On-site operation state inspection:
appearance inspection, checking whether the breaker body and accessories have obvious damage, rust or other abnormal phenomena.
And checking connection points, namely checking whether the connection part of the circuit breaker and the bus or outgoing cable has the problems of overheating, oxidization or loosening and the like.
And (5) checking the indication instrument and the signal to confirm whether the position indication, the fault signal and the telemetry data of the circuit breaker are accurate and effective.
Through the series of strict detection projects, the design and manufacturing quality, the electrical and mechanical properties and the actual running efficiency of the circuit breaker can be comprehensively evaluated, and the circuit breaker can safely, reliably and efficiently fulfill the functions of the circuit breaker in various complicated power system environments.

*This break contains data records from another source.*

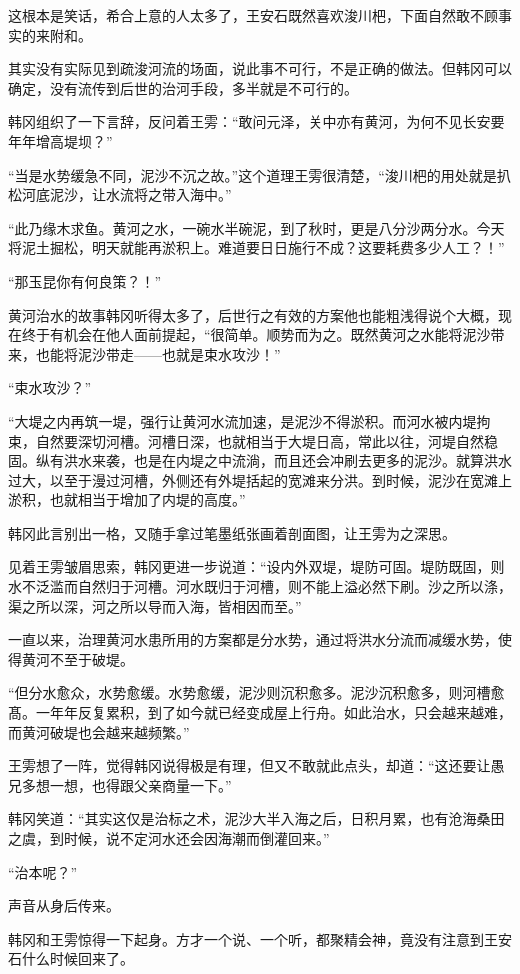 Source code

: 这根本是笑话，希合上意的人太多了，王安石既然喜欢浚川杷，下面自然敢不顾事实的来附和。

其实没有实际见到疏浚河流的场面，说此事不可行，不是正确的做法。但韩冈可以确定，没有流传到后世的治河手段，多半就是不可行的。

韩冈组织了一下言辞，反问着王雱：“敢问元泽，关中亦有黄河，为何不见长安要年年增高堤坝？”

“当是水势缓急不同，泥沙不沉之故。”这个道理王雱很清楚，“浚川杷的用处就是扒松河底泥沙，让水流将之带入海中。”

“此乃缘木求鱼。黄河之水，一碗水半碗泥，到了秋时，更是八分沙两分水。今天将泥土掘松，明天就能再淤积上。难道要日日施行不成？这要耗费多少人工？！”

“那玉昆你有何良策？！”

黄河治水的故事韩冈听得太多了，后世行之有效的方案他也能粗浅得说个大概，现在终于有机会在他人面前提起，“很简单。顺势而为之。既然黄河之水能将泥沙带来，也能将泥沙带走——也就是束水攻沙！”

“束水攻沙？”

“大堤之内再筑一堤，强行让黄河水流加速，是泥沙不得淤积。而河水被内堤拘束，自然要深切河槽。河槽日深，也就相当于大堤日高，常此以往，河堤自然稳固。纵有洪水来袭，也是在内堤之中流淌，而且还会冲刷去更多的泥沙。就算洪水过大，以至于漫过河槽，外侧还有外堤括起的宽滩来分洪。到时候，泥沙在宽滩上淤积，也就相当于增加了内堤的高度。”

韩冈此言别出一格，又随手拿过笔墨纸张画着剖面图，让王雱为之深思。

见着王雱皱眉思索，韩冈更进一步说道：“设内外双堤，堤防可固。堤防既固，则水不泛滥而自然归于河槽。河水既归于河槽，则不能上溢必然下刷。沙之所以涤，渠之所以深，河之所以导而入海，皆相因而至。”

一直以来，治理黄河水患所用的方案都是分水势，通过将洪水分流而减缓水势，使得黄河不至于破堤。

“但分水愈众，水势愈缓。水势愈缓，泥沙则沉积愈多。泥沙沉积愈多，则河槽愈髙。一年年反复累积，到了如今就已经变成屋上行舟。如此治水，只会越来越难，而黄河破堤也会越来越频繁。”

王雱想了一阵，觉得韩冈说得极是有理，但又不敢就此点头，却道：“这还要让愚兄多想一想，也得跟父亲商量一下。”

韩冈笑道：“其实这仅是治标之术，泥沙大半入海之后，日积月累，也有沧海桑田之虞，到时候，说不定河水还会因海潮而倒灌回来。”

“治本呢？”

声音从身后传来。

韩冈和王雱惊得一下起身。方才一个说、一个听，都聚精会神，竟没有注意到王安石什么时候回来了。

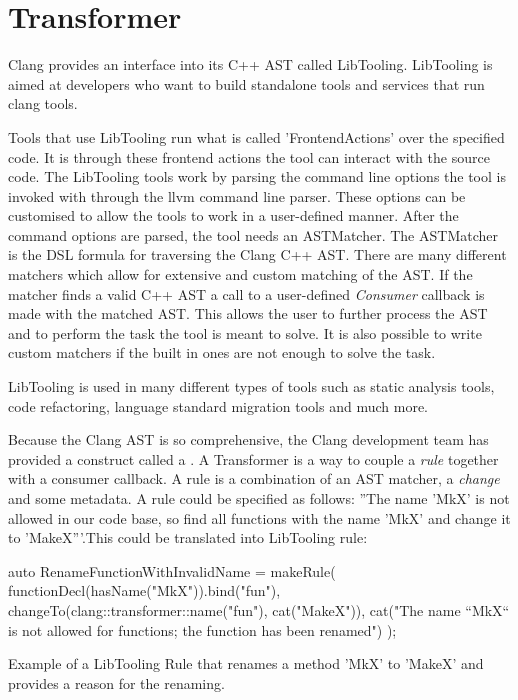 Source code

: \section{Transformer}

Clang provides an interface into its C++ AST called LibTooling. LibTooling is aimed at developers who want to build standalone tools and services that run clang tools.\cite{LibToolingClang17}

Tools that use LibTooling run what is called 'FrontendActions' over the specified code. It is through these frontend actions the tool can interact with the source code. The LibTooling tools work by parsing the command line options the tool is invoked with through the llvm command line parser. These options can be customised to allow the tools to work in a user-defined manner. After the command options are parsed, the tool needs an ASTMatcher. The ASTMatcher is the DSL formula for traversing the Clang C++ AST. There are many different matchers which allow for extensive and custom matching of the AST.\cite{ASTMatcherReference,MatchingClangAST} If the matcher finds a valid C++ AST a call to a user-defined \textit{Consumer} callback is made with the matched AST. This allows the user to further process the AST and to perform the task the tool is meant to solve.
It is also possible to write custom matchers if the built in ones are not enough to solve the task.

LibTooling is used in many different types of tools such as static analysis tools, code refactoring, language standard migration tools and much more.\cite{ExternalClangExamples}


Because the Clang AST is so comprehensive, the Clang development team has provided a construct called a . A Transformer is a way to couple a \textit{rule} together with a consumer callback. A rule is a combination of an AST matcher, a \textit{change} and some metadata. A rule could be specified as follows: ''The name 'MkX' is not allowed in our code base, so find all functions with the name 'MkX' and change it to 'MakeX'''.This could be translated into LibTooling rule:

\begin{listing}[H]
    \begin{cppcode}
auto RenameFunctionWithInvalidName = makeRule(
    functionDecl(hasName("MkX")).bind("fun"),
    changeTo(clang::transformer::name("fun"), cat("MakeX")),
    cat("The name ``MkX`` is not allowed for functions; the function has been renamed")
);
    \end{cppcode}
    \caption{Example of a LibTooling Rule that renames a method 'MkX' to 'MakeX' and provides a reason for the renaming.}
    \label{code:080dev:TransformerRuleExample}
\end{listing}

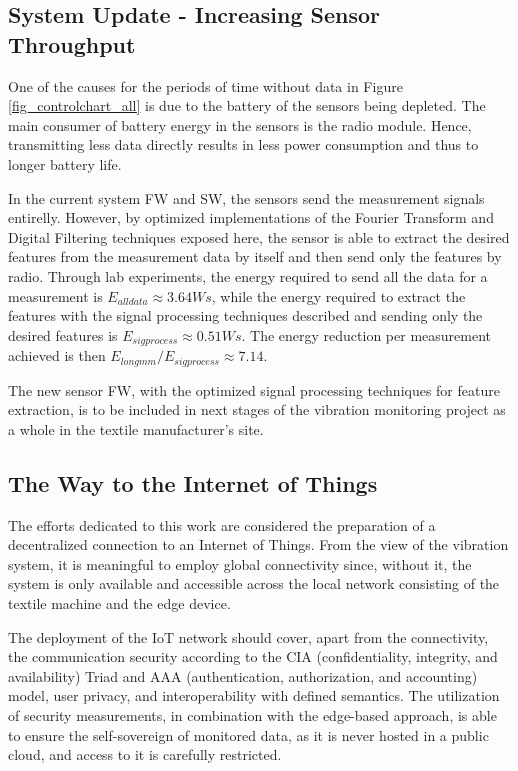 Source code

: \documentclass[conference]{IEEEtran}
\begin{document}
\subsection{System Update - Increasing Sensor Throughput}

One of the causes for the periods of time without data in Figure \ref{fig_controlchart_all} is due to the battery of the sensors being depleted. The main consumer of battery energy in the sensors is the radio module. Hence, transmitting less data directly results in less power consumption and thus to longer battery life.

In the current system FW and SW, the sensors send the measurement signals entirelly. However, by optimized implementations of the Fourier Transform and Digital Filtering techniques exposed here, the sensor is able to extract the desired features from the measurement data by itself and then send only the features by radio. Through lab experiments, the energy required to send all the data for a measurement is $E_{alldata}\approx 3.64 Ws$, while the energy required to extract the features with the signal processing techniques described and sending only the desired features is $E_{sigprocess} \approx 0.51 Ws$. The energy reduction per measurement achieved is then $E_{longmm}/E_{sigprocess} \approx 7.14$.

The new sensor FW, with the optimized signal processing techniques for feature extraction, is to be included in next stages of the vibration monitoring project as a whole in the textile manufacturer's site.






\subsection{The Way to the Internet of Things}
The efforts dedicated to this work are considered the preparation of a decentralized connection to an Internet of Things. From the view of the vibration system, it is meaningful to employ global connectivity since, without it, the system is only available and accessible across the local network consisting of the textile machine and the edge device.

The deployment of the 	IoT network should cover, apart from the connectivity, the communication security according to the CIA (confidentiality, integrity, and availability) Triad and AAA (authentication, authorization, and accounting) model, user privacy, and interoperability with defined semantics. The utilization of security measurements, in combination with the edge-based approach, is able to ensure the self-sovereign of monitored data, as it is never hosted in a public cloud, and access to it is carefully restricted.
\end{document}
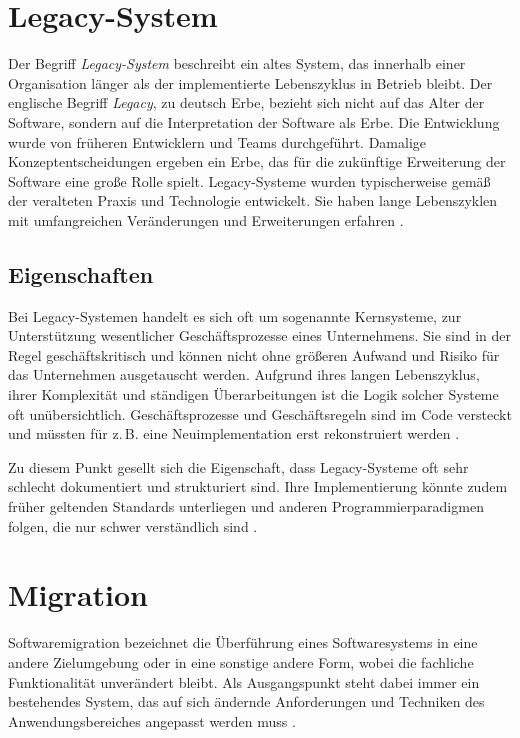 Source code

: \section{Legacy-System}
Der Begriff \textit{Legacy-System} beschreibt ein altes System, das innerhalb einer Organisation länger als der implementierte Lebenszyklus in Betrieb bleibt. Der englische Begriff \textit{Legacy}, zu deutsch Erbe, bezieht sich nicht auf das Alter der Software, sondern auf die Interpretation der Software als Erbe. Die Entwicklung wurde von früheren Entwicklern und Teams durchgeführt. Damalige Konzeptentscheidungen ergeben ein Erbe, das für die zukünftige Erweiterung der Software eine große Rolle spielt. Legacy-Systeme wurden typischerweise gemäß der veralteten Praxis und Technologie entwickelt. Sie haben lange Lebenszyklen mit umfangreichen Veränderungen und Erweiterungen erfahren \cite{sneed2016softwaremigration}.

\subsection{Eigenschaften}
Bei Legacy-Systemen handelt es sich oft um sogenannte Kernsysteme, zur Unterstützung wesentlicher Geschäftsprozesse eines Unternehmens. Sie sind in der Regel geschäftskritisch und können nicht ohne größeren Aufwand und Risiko für das Unternehmen ausgetauscht werden. Aufgrund ihres langen Lebenszyklus, ihrer Komplexität und ständigen Überarbeitungen ist die Logik solcher Systeme oft unübersichtlich. Geschäftsprozesse und Geschäftsregeln sind im Code versteckt und müssten für z.\,B. eine Neuimplementation erst rekonstruiert werden \cite{martens2016ablosung}.

Zu diesem Punkt gesellt sich die Eigenschaft, dass Legacy-Systeme oft sehr schlecht dokumentiert und strukturiert sind. Ihre Implementierung könnte zudem früher geltenden Standards unterliegen und anderen Programmierparadigmen folgen, die nur schwer verständlich sind \cite{stahlknecht2002einfuhrung}.

\section{Migration} \label{ssub:migration}
Softwaremigration bezeichnet die Überführung eines Softwaresystems in eine andere Zielumgebung oder in eine sonstige andere Form, wobei die fachliche Funktionalität unverändert bleibt. Als Ausgangspunkt steht dabei immer ein bestehendes System, das auf sich ändernde Anforderungen und Techniken des Anwendungsbereiches angepasst werden muss \cite{sneed2016softwaremigration}.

Specifically, the embodiment of the present specification first provides a circuit breaker offline testing system based on a neural network, including:
the off-line test subsystem 100 is used for performing off-line short-circuit test on a sample circuit breaker and a circuit breaker to be tested based on an off-line test device, wherein the sample circuit breaker is a circuit breaker with a preset state;
the data subsystem 200 establishes data connection with the offline testing subsystem 100, and detects test data of the sample circuit breaker and the circuit breaker to be tested for offline short circuit test;
the model subsystem 300 reads test data corresponding to the sample circuit breaker, marks the test data according to a preset state of the sample circuit breaker, obtains sample test data, wherein the sample test data comprises single-state sample data and multi-state sample data, the multi-state sample data comprises multi-state test data and associated multi-states, the multi-state test data is obtained by combining each corresponding state with distinguishing test data obtained by comparing reference normal test data, and establishes and trains a state detection neural network model based on the sample test data;
and the result subsystem 400 reads the test data corresponding to the circuit breaker to be tested, and obtains the state of the circuit breaker to be tested based on the test data and the state detection neural network model.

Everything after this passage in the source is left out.